### Directions for this task
Search the records for the string "tilde", then copy each line that has it.

========

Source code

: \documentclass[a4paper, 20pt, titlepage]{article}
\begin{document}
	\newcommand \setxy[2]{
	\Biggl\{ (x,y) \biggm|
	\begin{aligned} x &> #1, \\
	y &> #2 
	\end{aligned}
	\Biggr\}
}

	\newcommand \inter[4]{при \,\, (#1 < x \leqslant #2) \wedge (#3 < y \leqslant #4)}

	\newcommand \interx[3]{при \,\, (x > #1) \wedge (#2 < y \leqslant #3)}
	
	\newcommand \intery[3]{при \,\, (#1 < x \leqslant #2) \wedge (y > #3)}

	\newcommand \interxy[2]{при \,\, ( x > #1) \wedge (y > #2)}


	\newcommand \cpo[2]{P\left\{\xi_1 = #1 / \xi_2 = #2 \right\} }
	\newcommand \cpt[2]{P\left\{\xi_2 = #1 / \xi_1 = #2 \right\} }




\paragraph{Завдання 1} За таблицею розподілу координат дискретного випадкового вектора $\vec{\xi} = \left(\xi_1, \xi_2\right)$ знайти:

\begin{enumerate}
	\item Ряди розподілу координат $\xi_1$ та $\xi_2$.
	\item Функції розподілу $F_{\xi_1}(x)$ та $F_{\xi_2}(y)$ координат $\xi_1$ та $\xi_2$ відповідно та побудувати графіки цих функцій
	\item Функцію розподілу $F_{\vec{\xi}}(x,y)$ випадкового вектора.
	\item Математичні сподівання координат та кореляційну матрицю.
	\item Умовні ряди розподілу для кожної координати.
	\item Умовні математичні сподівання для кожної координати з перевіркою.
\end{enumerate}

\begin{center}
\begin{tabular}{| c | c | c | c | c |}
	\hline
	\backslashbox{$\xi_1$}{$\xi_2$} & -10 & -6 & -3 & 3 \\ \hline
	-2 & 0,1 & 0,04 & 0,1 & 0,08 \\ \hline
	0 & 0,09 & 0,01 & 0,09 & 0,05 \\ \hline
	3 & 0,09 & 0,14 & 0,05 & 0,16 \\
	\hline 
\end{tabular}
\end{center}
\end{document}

========

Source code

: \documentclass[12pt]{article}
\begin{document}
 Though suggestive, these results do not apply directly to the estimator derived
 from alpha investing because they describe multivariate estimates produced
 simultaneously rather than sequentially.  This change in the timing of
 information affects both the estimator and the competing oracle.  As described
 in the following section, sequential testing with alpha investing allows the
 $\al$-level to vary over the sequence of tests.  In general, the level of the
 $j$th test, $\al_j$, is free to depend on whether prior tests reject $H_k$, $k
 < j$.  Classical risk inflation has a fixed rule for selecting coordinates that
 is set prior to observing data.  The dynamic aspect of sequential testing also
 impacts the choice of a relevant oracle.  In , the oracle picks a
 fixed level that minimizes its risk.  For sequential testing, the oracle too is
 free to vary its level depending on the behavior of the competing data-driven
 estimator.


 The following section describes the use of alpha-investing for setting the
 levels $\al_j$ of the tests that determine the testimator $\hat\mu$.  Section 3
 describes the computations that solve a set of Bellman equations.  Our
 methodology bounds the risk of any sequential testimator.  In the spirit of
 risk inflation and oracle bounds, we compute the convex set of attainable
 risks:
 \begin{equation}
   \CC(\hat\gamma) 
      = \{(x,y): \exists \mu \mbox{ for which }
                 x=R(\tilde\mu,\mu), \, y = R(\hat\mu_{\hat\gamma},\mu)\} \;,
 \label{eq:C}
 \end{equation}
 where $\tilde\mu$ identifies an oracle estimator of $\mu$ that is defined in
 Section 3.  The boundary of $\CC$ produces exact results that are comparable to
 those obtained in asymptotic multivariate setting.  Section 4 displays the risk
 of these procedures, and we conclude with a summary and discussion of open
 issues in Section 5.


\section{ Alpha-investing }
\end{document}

========

### Solved problem
                 x=R(\tilde\mu,\mu), \, y = R(\hat\mu_{\hat\gamma},\mu)\} \;,
 where $\tilde\mu$ identifies an oracle estimator of $\mu$ that is defined in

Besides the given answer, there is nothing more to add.